Une responsable des ressources humaines m’a récemment confié avec beaucoup de frustration à quel point son entreprise avait du mal à améliorer la parité hommes-femmes dans le leadership. Malgré les efforts déployés pour promouvoir davantage de femmes à des postes de direction à haute visibilité, les progrès de l’entreprise ont stagné. Les préjugés sexistes dans le leadership sont devenus un véritable problème.
Elle s’est souvenue d’une époque où, il y a quelques années, une évaluation des talents a identifié trois réalisatrices comme étant très performantes et ayant un fort potentiel d’évolution vers un poste de vice-présidente. Ces femmes ont été promues et les décisions ont été accueillies avec des éloges presque universels. Il s’agissait de femmes dirigeantes éprouvées, de longue date et ayant fait leurs preuves. De nombreux membres de l’entreprise estimaient que les promotions étaient franchement en retard.
À ce jour, aucune de ces femmes n’est restée dans l’entreprise. Alors, qu’est-ce qui n’a pas fonctionné avec ces transitions ?
Dans le rapport 2021 sur les transitions en matière de leadership de DDI, nous avons recueilli des données pour fournir des réponses fondées sur des données probantes sur les raisons de l’échec des transitions en matière de leadership. Cette recherche vise également à identifier les facteurs qui nuisent de manière disproportionnée aux transitions des femmes.
Des préjugés sexistes en préparation
Nos recherches montrent que les femmes à tous les niveaux reçoivent moins de soutien dans leur transition vers le leadership. Et ils signalent également des niveaux de stress plus élevés dans leurs transitions. De plus, un pourcentage plus élevé d’hommes que de femmes ont indiqué qu’on leur avait donné des attentes claires en matière de réussite dans leurs rôles.
La conclusion? Les femmes n’ont pas les mêmes possibilités de développement que les hommes.
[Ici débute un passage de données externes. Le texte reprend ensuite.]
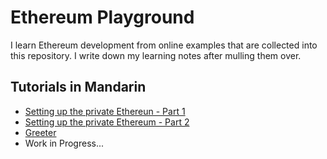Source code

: # Ethereum Playground
I learn Ethereum development from online examples that are collected into this repository. I write down my learning notes after mulling them over.

## Tutorials in Mandarin
- [Setting up the private Ethereun - Part 1](./tutorials/01_setting_up_private_ethereum_part1.md)
- [Setting up the private Ethereum - Part 2](./tutorials/02_setting_up_private_ethereum_part2.md)
- [Greeter](./tutorials/03_greeter.md)
- Work in Progress...
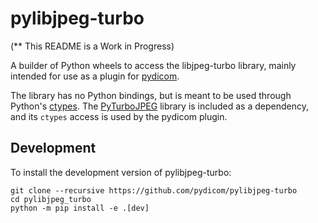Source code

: pylibjpeg-turbo
===============
(** This README is a Work in Progress)


A builder of Python wheels to access the libjpeg-turbo library, mainly intended for use as a plugin for [pydicom](https://github.com/pydicom/pydicom).

The library has no Python bindings, but is meant to be used through Python's [ctypes](https://docs.python.org/3/library/ctypes.html).  The [PyTurboJPEG](https://github.com/lilohuang/PyTurboJPEG) library is included as a dependency, and its `ctypes` access is used by the pydicom plugin.

 




## Development

To install the development version of pylibjpeg-turbo:

    git clone --recursive https://github.com/pydicom/pylibjpeg-turbo
    cd pylibjpeg_turbo
    python -m pip install -e .[dev]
Et cela nuit à la capacité des femmes non seulement à progresser, mais si elles accèdent au leadership, elles ne sont pas préparées à réussir.
Une autre statistique qui donne à réfléchir ? Nous avons constaté dans notre rapport sur la diversité et l’inclusion que 45 % des femmes cadres estiment qu’elles devraient changer d’entreprise pour progresser (contre 32 % des hommes). Avec seulement 21 % des femmes qui accèdent au niveau de la haute direction, les données suggèrent que le chemin vers le sommet est beaucoup plus étroit pour les femmes.
Dans un marché du travail hautement concurrentiel, les entreprises ne peuvent pas se permettre d’ignorer ces différences. Dans la guerre des talents, les gagnants cherchent à maximiser le potentiel de l’ensemble de leur personnel. Ils considèrent l’équité entre les sexes comme une priorité stratégique en matière de talents, et pas seulement comme une initiative en matière de diversité. D’autant plus que les avantages commerciaux de la diversité des genres et des ethnies sont bien connus. Comme l’ont révélé nos recherches , les entreprises dont la diversité des genres et des races/ethnies est supérieure à la moyenne sont 8 fois plus susceptibles de figurer dans le top 10 % des organisations en matière de performance financière.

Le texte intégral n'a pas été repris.